When my dad retired from farming, one of the first things he purchased was a nice late-model John Deere 4020. He still owns some land and uses this tractor for dirt work and land maintenance. With the baby-boomer generation of farmers retiring, I assumed that values on older tractors would probably start to rise as these retired farmers purchase their childhood dream machines. But a recent post by Greg “Machinery Pete” Peterson got me thinking that increasing values on used tractors might be reflecting a different trend—is it possible the rise in used machinery prices is a sign of farmer backlash against new technology?
First, let’s look at the facts. New machinery sales are down. No question about it. I’ve been reading that everywhere. It is not surprising considering the anticipated tight margins for row crop producers this fall. For example, AgWeb recently posted: Deere Sales face Pressure From Corp Prices Despite Recent Rally. The Ag Equipment Manufacturer’s Association reports that through June 2015, combine sales are off 41.7%, 4-wheel-drive tractor sales are off 44.6%, and 100hp+ tractor sales are off 17.7% for the same period in 2014. (See report here: Equipment Sales 2015)

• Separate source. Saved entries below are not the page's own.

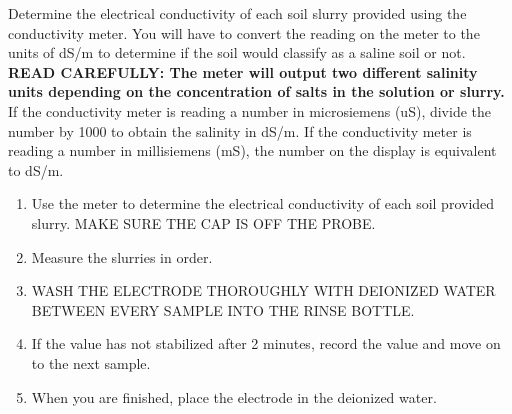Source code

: \documentclass[
  letterpaper,
  twocolumn,
  portrait]{scrbook}
\providecommand{\tightlist}{%
  \setlength{\itemsep}{0pt}\setlength{\parskip}{0pt}}\usepackage{longtable,booktabs,array}
\begin{document}
Determine the electrical conductivity of each soil slurry provided using
the conductivity meter. You will have to convert the reading on the
meter to the units of dS/m to determine if the soil would classify as a
saline soil or not. \textbf{READ CAREFULLY: The meter will output two
different salinity units depending on the concentration of salts in the
solution or slurry.} If the conductivity meter is reading a number in
microsiemens (uS), divide the number by 1000 to obtain the salinity in
dS/m. If the conductivity meter is reading a number in millisiemens
(mS), the number on the display is equivalent to dS/m.

\begin{enumerate}
\def\labelenumi{\arabic{enumi}.}
\tightlist
\item
  Use the meter to determine the electrical conductivity of each soil
  provided slurry. MAKE SURE THE CAP IS OFF THE PROBE.
\item
  Measure the slurries in order.
\item
  WASH THE ELECTRODE THOROUGHLY WITH DEIONIZED WATER BETWEEN EVERY
  SAMPLE INTO THE RINSE BOTTLE.
\item
  If the value has not stabilized after 2 minutes, record the value and
  move on to the next sample.
\item
  When you are finished, place the electrode in the deionized water.
\end{enumerate}

 
  \providecommand{\huxb}[2]{\arrayrulecolor[RGB]{#1}\global\arrayrulewidth=#2pt}
  \providecommand{\huxvb}[2]{\color[RGB]{#1}\vrule width #2pt}
  \providecommand{\huxtpad}[1]{\rule{0pt}{#1}}
  \providecommand{\huxbpad}[1]{\rule[-#1]{0pt}{#1}}
\end{document}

Meanwhile, good, used machinery values appear to be up. Machinery Pete has been reporting a surge in prices in well-maintained, older equipment. These are machines that predate the introduction of modern, precision ag technologies:
I asked Machinery Pete why he believes some farmers are favoring these older machines in lieu of newer ones. His response was that the “high cost and complexity” of new machines, together with a tight supply of nice low hour older machines, was driving up prices.
There certainly has been a lot of discussion lately about farmers losing control of their farms through technology. Two WIRED articles have argued that farmers can no longer self-service their new tractors and that copyright laws have taken ownership away from farmers. The rise of cloud-based servers to help farmers analyze their crop data has also caused a lot of ag industry concern over who will own farmers' data in the long run.
Could the high prices on older "low-tech" equipment be a sign of farmers' fear of losing control of their farms to new technology? I don’t know. But I think any manufacturer would be foolish to ignore this question. The real lesson here is for manufacturers and technology providers in the ag industry: farmers want new technology, but that does not mean they want to lose control. New technology should be designed with the farmer in mind.
What do you think is causing this trend?